High-risk AI systems will give rise to obligations relating to data quality and governance, documentation and record keeping, conformity assessment, transparency and provision of information to users, human oversight, robustness, accuracy and security.
The Proposal envisages an EU-wide database for stand-alone high risk AI systems with fundamental rights implications to be operated by the European Commission and provided with data by the providers of the AI systems prior to placing them on the market or otherwise putting them into service.
Providers of high risk AI systems will be required to establish and document a post-market monitoring system and to collect, document and analyse data on the performance of the AI system and report serious incidents and malfunctioning to the market surveillance authorities.
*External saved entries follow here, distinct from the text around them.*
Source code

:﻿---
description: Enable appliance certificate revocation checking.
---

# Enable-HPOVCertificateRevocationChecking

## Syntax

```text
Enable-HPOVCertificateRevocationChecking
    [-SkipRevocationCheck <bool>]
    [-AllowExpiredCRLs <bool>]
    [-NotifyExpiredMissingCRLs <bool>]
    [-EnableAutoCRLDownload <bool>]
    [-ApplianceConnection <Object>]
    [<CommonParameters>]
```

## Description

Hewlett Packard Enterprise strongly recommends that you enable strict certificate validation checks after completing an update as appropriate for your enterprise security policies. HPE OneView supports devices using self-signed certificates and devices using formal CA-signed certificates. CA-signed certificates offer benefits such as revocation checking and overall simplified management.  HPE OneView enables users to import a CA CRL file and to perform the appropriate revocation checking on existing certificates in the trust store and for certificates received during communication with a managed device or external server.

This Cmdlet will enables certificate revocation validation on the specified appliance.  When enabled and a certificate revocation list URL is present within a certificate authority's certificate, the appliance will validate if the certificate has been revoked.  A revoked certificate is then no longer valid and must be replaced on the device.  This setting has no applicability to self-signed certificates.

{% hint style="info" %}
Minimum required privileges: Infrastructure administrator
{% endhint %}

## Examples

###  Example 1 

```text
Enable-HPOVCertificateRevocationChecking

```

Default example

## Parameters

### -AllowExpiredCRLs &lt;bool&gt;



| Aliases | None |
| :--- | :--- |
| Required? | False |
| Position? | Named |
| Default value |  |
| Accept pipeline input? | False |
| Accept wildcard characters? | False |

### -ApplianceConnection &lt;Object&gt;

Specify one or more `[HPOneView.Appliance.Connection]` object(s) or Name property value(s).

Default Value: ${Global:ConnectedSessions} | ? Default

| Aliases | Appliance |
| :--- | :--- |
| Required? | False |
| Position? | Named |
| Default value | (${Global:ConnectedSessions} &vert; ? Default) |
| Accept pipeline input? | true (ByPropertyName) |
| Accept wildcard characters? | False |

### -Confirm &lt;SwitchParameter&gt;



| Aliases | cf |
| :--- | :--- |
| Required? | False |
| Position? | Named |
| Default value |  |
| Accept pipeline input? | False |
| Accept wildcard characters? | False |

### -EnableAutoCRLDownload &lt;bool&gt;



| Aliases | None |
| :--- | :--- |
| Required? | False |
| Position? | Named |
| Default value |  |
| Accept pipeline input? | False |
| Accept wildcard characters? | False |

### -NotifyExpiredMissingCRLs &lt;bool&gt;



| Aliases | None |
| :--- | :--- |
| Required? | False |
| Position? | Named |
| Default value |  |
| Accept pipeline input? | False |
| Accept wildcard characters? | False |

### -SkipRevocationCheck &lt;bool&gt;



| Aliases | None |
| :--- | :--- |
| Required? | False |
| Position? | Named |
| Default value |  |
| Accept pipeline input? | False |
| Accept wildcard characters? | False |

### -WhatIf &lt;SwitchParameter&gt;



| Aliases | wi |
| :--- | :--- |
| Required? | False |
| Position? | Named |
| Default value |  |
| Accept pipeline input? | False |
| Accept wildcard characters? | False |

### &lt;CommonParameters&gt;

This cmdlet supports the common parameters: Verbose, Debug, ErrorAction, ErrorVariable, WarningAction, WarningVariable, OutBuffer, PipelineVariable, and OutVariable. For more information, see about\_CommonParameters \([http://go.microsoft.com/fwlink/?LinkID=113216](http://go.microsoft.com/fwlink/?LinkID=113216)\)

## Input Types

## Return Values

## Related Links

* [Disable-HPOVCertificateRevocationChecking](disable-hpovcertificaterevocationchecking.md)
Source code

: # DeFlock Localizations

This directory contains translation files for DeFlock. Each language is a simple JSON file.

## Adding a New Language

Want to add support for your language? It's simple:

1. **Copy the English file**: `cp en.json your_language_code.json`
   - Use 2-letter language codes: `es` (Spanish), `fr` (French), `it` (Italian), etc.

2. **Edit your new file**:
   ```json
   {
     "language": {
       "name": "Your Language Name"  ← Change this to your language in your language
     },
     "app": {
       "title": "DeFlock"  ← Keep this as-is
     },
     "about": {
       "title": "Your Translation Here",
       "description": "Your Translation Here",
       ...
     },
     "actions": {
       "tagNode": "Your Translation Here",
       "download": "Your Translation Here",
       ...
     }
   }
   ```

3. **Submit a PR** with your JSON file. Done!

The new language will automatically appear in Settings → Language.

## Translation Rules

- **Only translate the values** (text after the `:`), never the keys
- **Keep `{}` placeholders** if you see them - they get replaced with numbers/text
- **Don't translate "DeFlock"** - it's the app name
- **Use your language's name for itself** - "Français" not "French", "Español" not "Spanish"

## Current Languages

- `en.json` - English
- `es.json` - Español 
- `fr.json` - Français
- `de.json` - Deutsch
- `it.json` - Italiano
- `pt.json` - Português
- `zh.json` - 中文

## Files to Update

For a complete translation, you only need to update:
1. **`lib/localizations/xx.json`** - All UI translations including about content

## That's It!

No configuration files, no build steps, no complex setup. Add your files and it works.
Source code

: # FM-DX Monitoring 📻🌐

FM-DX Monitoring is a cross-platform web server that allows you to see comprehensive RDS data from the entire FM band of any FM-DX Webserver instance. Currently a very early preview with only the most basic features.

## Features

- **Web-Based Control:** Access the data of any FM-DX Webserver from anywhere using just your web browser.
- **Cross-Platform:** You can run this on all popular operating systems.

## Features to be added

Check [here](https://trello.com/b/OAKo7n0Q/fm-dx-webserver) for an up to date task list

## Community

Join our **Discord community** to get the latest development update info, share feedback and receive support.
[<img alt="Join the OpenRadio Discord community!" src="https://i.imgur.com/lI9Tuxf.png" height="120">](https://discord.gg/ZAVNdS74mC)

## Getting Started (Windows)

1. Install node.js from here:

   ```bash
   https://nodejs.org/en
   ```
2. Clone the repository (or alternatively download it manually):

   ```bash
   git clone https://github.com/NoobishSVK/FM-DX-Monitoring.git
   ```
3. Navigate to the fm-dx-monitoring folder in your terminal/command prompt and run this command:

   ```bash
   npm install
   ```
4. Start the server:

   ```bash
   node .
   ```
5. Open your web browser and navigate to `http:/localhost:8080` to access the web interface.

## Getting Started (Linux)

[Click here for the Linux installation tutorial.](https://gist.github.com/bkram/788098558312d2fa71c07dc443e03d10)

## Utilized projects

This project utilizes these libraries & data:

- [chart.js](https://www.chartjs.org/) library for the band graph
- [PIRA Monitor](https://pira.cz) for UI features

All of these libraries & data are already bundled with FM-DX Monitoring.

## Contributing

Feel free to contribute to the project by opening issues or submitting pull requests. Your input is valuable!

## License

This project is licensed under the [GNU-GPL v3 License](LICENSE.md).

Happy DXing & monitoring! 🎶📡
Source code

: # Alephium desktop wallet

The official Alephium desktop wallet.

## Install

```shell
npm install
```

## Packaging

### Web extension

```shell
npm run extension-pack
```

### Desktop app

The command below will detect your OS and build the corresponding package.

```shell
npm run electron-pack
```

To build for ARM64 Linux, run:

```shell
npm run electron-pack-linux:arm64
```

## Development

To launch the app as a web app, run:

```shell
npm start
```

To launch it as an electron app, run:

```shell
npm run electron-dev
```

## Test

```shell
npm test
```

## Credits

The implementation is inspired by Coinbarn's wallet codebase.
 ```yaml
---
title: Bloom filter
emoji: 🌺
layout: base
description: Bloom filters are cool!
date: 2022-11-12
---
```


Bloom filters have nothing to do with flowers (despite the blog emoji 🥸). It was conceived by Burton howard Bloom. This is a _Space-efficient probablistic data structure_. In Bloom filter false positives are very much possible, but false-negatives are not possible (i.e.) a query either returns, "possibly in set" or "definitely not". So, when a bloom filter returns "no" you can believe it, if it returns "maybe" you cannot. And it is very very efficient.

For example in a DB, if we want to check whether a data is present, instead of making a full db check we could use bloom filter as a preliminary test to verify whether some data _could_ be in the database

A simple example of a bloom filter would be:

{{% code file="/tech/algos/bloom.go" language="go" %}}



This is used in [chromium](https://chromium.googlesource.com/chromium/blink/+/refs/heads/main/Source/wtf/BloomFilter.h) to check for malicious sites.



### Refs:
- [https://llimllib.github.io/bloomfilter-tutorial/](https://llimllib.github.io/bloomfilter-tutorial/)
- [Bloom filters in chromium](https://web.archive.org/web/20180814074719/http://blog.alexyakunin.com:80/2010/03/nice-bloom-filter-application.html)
Low Risk and Minimal Risk Systems
AI systems which do not qualify as prohibited or high-risk systems are not subject to AI specific requirements other than disclosing the use of AI to the users. However, they could choose to adopt a code of conduct with a view to increasing their AI systems’ trustworthiness.
Enforcement and Sanctions
The Proposal provides for a two-tier AI governance system – at European Union and national level. At Union level, it is envisaged that an Artificial Intelligence Board composed of representatives of the Member States and the Commission will be created to facilitate harmonised implementation and cooperation. At national level, each Member State will be expected to designate one or more national competent authorities and a national supervisory authority.
It is envisaged that non-compliance of an AI system with requirements or obligations provided for in the Proposal will result in, among other sanctions, administrative fines. The Proposal sets out three sets of maximum thresholds for administrative fines that may be imposed for relevant infringements ranging from the higher of €30m or 6% of the total worldwide annual turnover of the offender to the higher of €10m or 2% of the worldwide annual turnover of the offender.
The Proposal is still at the early stages of the European legislative process. Its human-centric, risk-based approach and obligations relating to record keeping, transparency and reporting as well as the introduction of significant administrative fines evoke parallels with the European General Data Protection Regulation. The definition of an AI system as well as the approach to determining the category of risk of an AI system have already been criticised as requiring extensive analysis and having the potential to add significant compliance costs for users and providers. It remains to be seen whether the Proposal will meet with the support of the European Parliament and of the Council and whether it will be successful in setting a new global standard for AI.